Nacional parecía aturdido, sin entender cómo era que ese rival se le crecía en su estadio. La afición buscaba con binoculares a Pabón, buscaban con telescopio a Jarlan, ¿dónde están? ¿Están? ¿Vinieron? Banguero creaba problemas sin mucha ayuda. Tuvo que venir Cristian Zapata desde la retaguardia para empujar a los suyos con violento remate, entonces en Nacional supieron que en frente, además, había un arquerazo, Moreno. Antes de terminar la primera parte, el atrevido Cataño casi anota un gol olímpico que dejó al portero exigido, en el piso, maltratado.
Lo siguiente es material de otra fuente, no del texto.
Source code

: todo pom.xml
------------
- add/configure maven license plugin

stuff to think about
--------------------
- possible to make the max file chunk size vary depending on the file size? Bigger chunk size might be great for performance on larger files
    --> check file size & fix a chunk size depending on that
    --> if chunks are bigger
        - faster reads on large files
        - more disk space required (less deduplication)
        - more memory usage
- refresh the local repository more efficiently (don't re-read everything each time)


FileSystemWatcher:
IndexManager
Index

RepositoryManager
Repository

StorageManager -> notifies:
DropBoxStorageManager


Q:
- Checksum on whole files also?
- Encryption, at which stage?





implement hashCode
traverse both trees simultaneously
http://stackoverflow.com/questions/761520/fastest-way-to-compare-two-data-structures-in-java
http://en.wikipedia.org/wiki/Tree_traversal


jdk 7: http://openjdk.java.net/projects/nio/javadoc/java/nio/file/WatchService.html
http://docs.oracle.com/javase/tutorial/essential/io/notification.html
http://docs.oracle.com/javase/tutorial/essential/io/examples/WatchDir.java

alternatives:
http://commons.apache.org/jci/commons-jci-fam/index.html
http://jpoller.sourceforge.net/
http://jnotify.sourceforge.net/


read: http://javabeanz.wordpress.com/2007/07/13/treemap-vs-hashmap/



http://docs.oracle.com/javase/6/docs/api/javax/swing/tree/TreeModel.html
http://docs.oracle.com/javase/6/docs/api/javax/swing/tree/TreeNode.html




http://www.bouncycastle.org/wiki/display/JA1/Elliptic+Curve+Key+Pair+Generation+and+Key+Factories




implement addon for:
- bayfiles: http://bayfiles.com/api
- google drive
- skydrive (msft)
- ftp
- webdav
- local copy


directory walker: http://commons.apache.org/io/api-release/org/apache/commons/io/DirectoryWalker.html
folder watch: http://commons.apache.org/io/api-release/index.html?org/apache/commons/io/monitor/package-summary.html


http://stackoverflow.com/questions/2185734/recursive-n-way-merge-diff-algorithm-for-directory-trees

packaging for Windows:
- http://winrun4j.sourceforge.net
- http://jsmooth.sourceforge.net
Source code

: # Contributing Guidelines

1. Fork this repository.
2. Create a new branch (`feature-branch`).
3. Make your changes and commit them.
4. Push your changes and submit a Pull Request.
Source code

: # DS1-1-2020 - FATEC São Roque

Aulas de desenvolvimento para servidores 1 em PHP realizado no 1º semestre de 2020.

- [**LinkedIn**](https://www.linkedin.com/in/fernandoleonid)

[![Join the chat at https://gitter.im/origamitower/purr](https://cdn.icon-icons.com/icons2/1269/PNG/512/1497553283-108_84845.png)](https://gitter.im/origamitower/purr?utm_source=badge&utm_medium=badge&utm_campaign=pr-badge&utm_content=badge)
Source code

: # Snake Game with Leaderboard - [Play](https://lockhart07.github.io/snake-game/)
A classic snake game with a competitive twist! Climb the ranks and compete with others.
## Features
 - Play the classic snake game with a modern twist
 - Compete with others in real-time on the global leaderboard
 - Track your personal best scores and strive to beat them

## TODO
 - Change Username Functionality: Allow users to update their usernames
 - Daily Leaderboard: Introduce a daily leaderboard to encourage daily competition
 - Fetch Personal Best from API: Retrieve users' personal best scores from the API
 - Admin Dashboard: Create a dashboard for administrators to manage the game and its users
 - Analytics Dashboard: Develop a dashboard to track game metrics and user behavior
En las tribunas clamaban que reaccionaran, ya no preguntaban por el paradero de Dorlan, lo reclamaban, y Dorlan se sacudió con un remate en llamas, el portero Moreno se encandiló con esa pelota de fuego que lo quemó, se le escapó, y tuvo que reaccionar para extinguir en la raya esa pelota que ya iba camino a incendiar la red.
Nacional, en todo caso, era un Nacional a medias, sin poder: un verde desteñido. Millonarios era su mejor versión. Un azul vivo.
En la segunda parte Pabón quiso desquite y dinamitó al arco de Millos con un tiro libre abajo, al palo donde esperaba Moreno.De lo poco para el verde, de lo único.
Luego empezó su cruel lucha con el reloj, Nacional no quería empate, pero casi pierde cuando Mackalister hizo rozar la pelota con el travesaño en otro ataque de fantasía.
Si Millonarios se animaba un poquito más, quizá lo ganaba. Se vio mejor, se vio más fuerte. Nacional dejó un mal sabor, y por eso cuando el partido se acabó, los hinchas locales quedaron con esa sensación de angustia, eso de saber que pudo ser peor y que falta ir a Bogotá a pelear la estrella.